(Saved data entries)

■ ■ ■

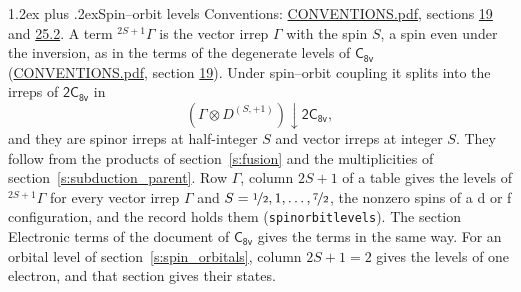 \documentclass[10pt,a4paper]{article}
\makeatletter
\renewcommand\section{\@startsection{section}{1}{\z@}{-3ex plus -1ex minus -.2ex}%
  {1.2ex plus .2ex}{\normalfont\large\sffamily\bfseries\color{parttitle}}}
\numberwithin{equation}{section}
\newcommand{\grp}[1]{\mathsf{#1}}
\newcommand{\restr}[2]{#1\!\downarrow#2}
\newcommand{\irrJp}[2]{D^{(#1,#2)}}
\newcommand{\irrprod}{\otimes}
\newcommand{\term}[2]{{}^{#1}#2}
\makeatother
\begin{document}
\section{Spin--orbit levels}\label{s:spin_orbit}
Conventions: \href{../../CONVENTIONS.pdf}{CONVENTIONS.pdf}, sections \href{../../../rotation/CONVENTIONS.pdf\#conv.19}{19} and \href{../../CONVENTIONS.pdf\#conv.25.2}{25.2}.
\leavevmode\label{n:local.spin}\label{n:symbol.term}A term $\term{2S+1}{\Gamma}$ is the vector irrep $\Gamma$ with the spin $S$, a spin even under the inversion, as in the terms of the degenerate levels of \href{../../../rotation/data/pdf/C8v.pdf}{$\grp{C_{8v}}$} (\href{../../CONVENTIONS.pdf}{CONVENTIONS.pdf}, section \href{../../../rotation/CONVENTIONS.pdf\#conv.19}{19}). Under spin--orbit coupling it splits into the irreps of $\grp{2C_{8v}}$ in
\begin{equation}\label{e:spinorbit}\restr{(\Gamma \irrprod \irrJp{S}{+1})}{\grp{2C_{8v}}},\end{equation}
and they are spinor irreps at half-integer $S$ and vector irreps at integer $S$. They follow from the products of section~\ref{s:fusion} and the multiplicities of section~\ref{s:subduction_parent}. Row $\Gamma$, column $2S + 1$ of a table gives the levels of $\term{2S+1}{\Gamma}$ for every vector irrep $\Gamma$ and $S = \nicefrac{1}{2}, 1, \dots, \nicefrac{7}{2}$, the nonzero spins of a d or f configuration, and the record holds them (\texttt{spinorbitlevels}). The section Electronic terms of the document of \href{../../../rotation/data/pdf/C8v.pdf}{$\grp{C_{8v}}$} gives the terms in the same way. For an orbital level of section~\ref{s:spin_orbitals}, column $2S + 1 = 2$ gives the levels of one electron, and that section gives their states.
\end{document}
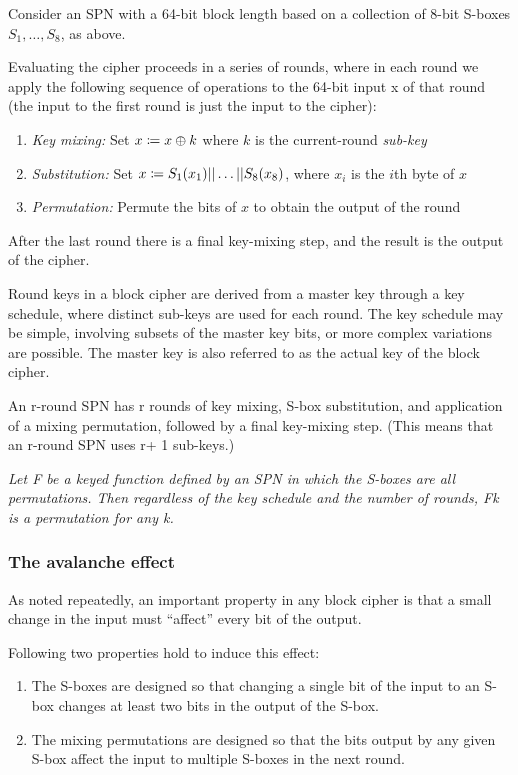 \documentclass[12pt]{article}
\begin{document}
Consider an SPN with a 64-bit block length based on a collection of 8-bit S-boxes $S_1,\dots,S_8$, as above.

Evaluating the cipher proceeds in a series of rounds, where in each round we apply the following sequence of operations to the 64-bit input x of that round (the input to the first round is just the input to the cipher):
\begin{enumerate}
\item \emph{Key mixing:} Set $x\coloneqq x\oplus k$ where $k$ is the current-round \emph{sub-key}
\item \emph{Substitution:} Set $x\coloneqq S_1(x_1)||\dots||S_8(x_8)$, where $x_i$ is the $i$th byte of $x$ 
\item \emph{Permutation:} Permute the bits of $x$ to obtain the output of the round
\end{enumerate}

After the last round there is a final key-mixing step, and the result is the output of the cipher.

Round keys in a block cipher are derived from a master key through a key schedule, where distinct sub-keys are used for each round. The key schedule may be simple, involving subsets of the master key bits, or more complex variations are possible. The master key is also referred to as the actual key of the block cipher.

An r-round SPN has r rounds of key mixing, S-box substitution, and application of a mixing permutation, followed by a final key-mixing step. (This means that an r-round SPN uses r+ 1 sub-keys.)

\emph{Let F be a keyed function defined by an SPN in which the S-boxes are all permutations. Then regardless of the key schedule and the number of rounds, Fk is a permutation for any k.}

\subsubsection{The avalanche effect}
As noted repeatedly, an important property in any block cipher is that a small change in the input must “aﬀect” every bit of the output.

Following two properties hold to induce this effect:
\begin{enumerate}
\item The S-boxes are designed so that changing a single bit of the input to an S-box changes at least two bits in the output of the S-box.
\item The mixing permutations are designed so that the bits output by any given S-box aﬀect the input to multiple S-boxes in the next round.
\end{enumerate}
\end{document}
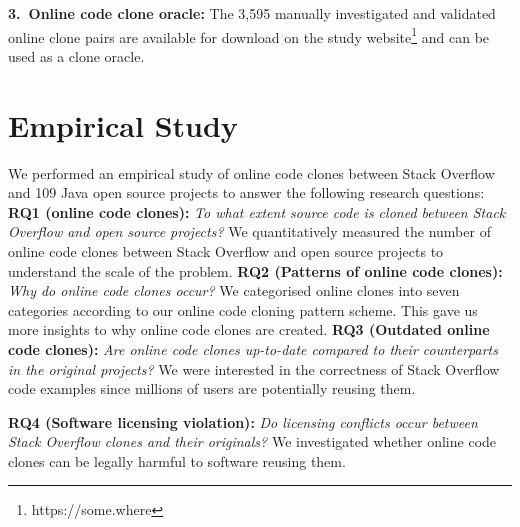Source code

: \documentclass{sig-alternate-05-2015}
\begin{document}
\vspace{0.5ex}%
\noindent\textbf{3.~Online code clone oracle:} The 3,595 manually investigated and validated online clone pairs are available for download on the study website\footnote{https://some.where} and can be used as a clone oracle.

\section{Empirical Study}
We performed an empirical study of online code clones between Stack Overflow and 109 Java open source projects to answer the following research questions: \\ 
\textbf{RQ1 (online code clones):} \textit{To what extent  source code is cloned between Stack Overflow and open source projects?} We quantitatively measured the number of online code clones between Stack Overflow and open source projects to understand the scale of the problem. \newline
\textbf{RQ2 (Patterns of online code clones):} \textit{Why do online code clones occur?} We categorised online clones into seven categories according to our online code cloning pattern scheme. This gave us more insights to why online code clones are created. %
\newline
\textbf{RQ3 (Outdated online code clones):} \textit{Are online code clones up-to-date compared to their counterparts in the original projects?} We were interested in the correctness of Stack Overflow code examples since millions of users are potentially reusing them.  %

\textbf{RQ4 (Software licensing violation):} \textit{Do licensing conflicts occur between Stack Overflow clones and their originals?} We investigated whether online code clones can be legally harmful to software reusing them.
\end{document}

■ ■ ■

• **Assigned task**: Which lines of the records contain the word "irrprod"? Copy each of them.

• **Solution to this exercise**:
\newcommand{\irrprod}{\otimes}
\begin{equation}\label{e:spinorbit}\restr{(\Gamma \irrprod \irrJp{S}{+1})}{\grp{2C_{8v}}},\end{equation}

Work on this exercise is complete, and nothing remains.